(Saved entries)
>>>>>
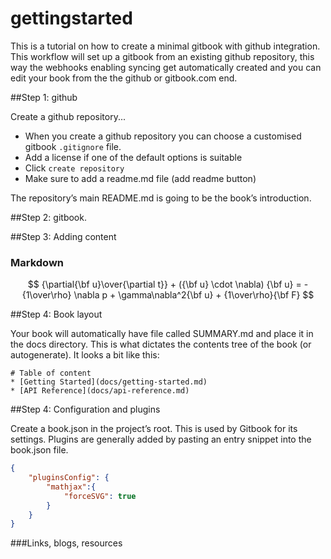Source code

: # gettingstarted

This is a tutorial on how to create a minimal gitbook with github integration. This workflow will set up a gitbook from an existing github repository, this way the webhooks enabling syncing get automatically created and you can edit your book from the the github or gitbook.com end.


##Step 1: github

Create a github repository...[](https://help.github.com/articles/creating-a-new-repository/)

* When you create a github repository you can choose a customised gitbook `.gitignore` file. 
* Add a license if one of the default options is suitable
* Click `create repository`
* Make sure to add a readme.md file (add readme button)

The repository’s main README.md is going to be the book’s introduction.

##Step 2: gitbook.


##Step 3: Adding content

### Markdown

$$ {\partial{\bf u}\over{\partial t}} + ({\bf u} \cdot \nabla) {\bf u} = - {1\over\rho} \nabla p + \gamma\nabla^2{\bf u} + {1\over\rho}{\bf F} $$



##Step 4: Book layout 

Your book will automatically have file called SUMMARY.md and place it in the docs directory. This is what dictates the contents tree of the book (or autogenerate). It looks a bit like this:

```
# Table of content 
* [Getting Started](docs/getting-started.md)
* [API Reference](docs/api-reference.md)
```



##Step 4: Configuration and plugins

Create a book.json in the project’s root. This is used by Gitbook for its settings. Plugins are generally added by pasting an entry snippet into the book.json file. 


```json
{
    "pluginsConfig": {
        "mathjax":{
            "forceSVG": true
        }
    }
}

```



###Links, blogs, resources

[](https://medium.com/@gpbl/how-to-use-gitbook-to-publish-docs-for-your-open-source-npm-packages-465dd8d5bfba#.acdr3enfr)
<<<<<
→ YOUR ASSIGNMENT: Repeat the line that contains "##Step 4: Configuration and plugins", then every line after it until the records end, with nothing added.

→ RESULT OF THIS EXERCISE:
##Step 4: Configuration and plugins

Create a book.json in the project’s root. This is used by Gitbook for its settings. Plugins are generally added by pasting an entry snippet into the book.json file. 


```json
{
    "pluginsConfig": {
        "mathjax":{
            "forceSVG": true
        }
    }
}

```



###Links, blogs, resources

[](https://medium.com/@gpbl/how-to-use-gitbook-to-publish-docs-for-your-open-source-npm-packages-465dd8d5bfba#.acdr3enfr)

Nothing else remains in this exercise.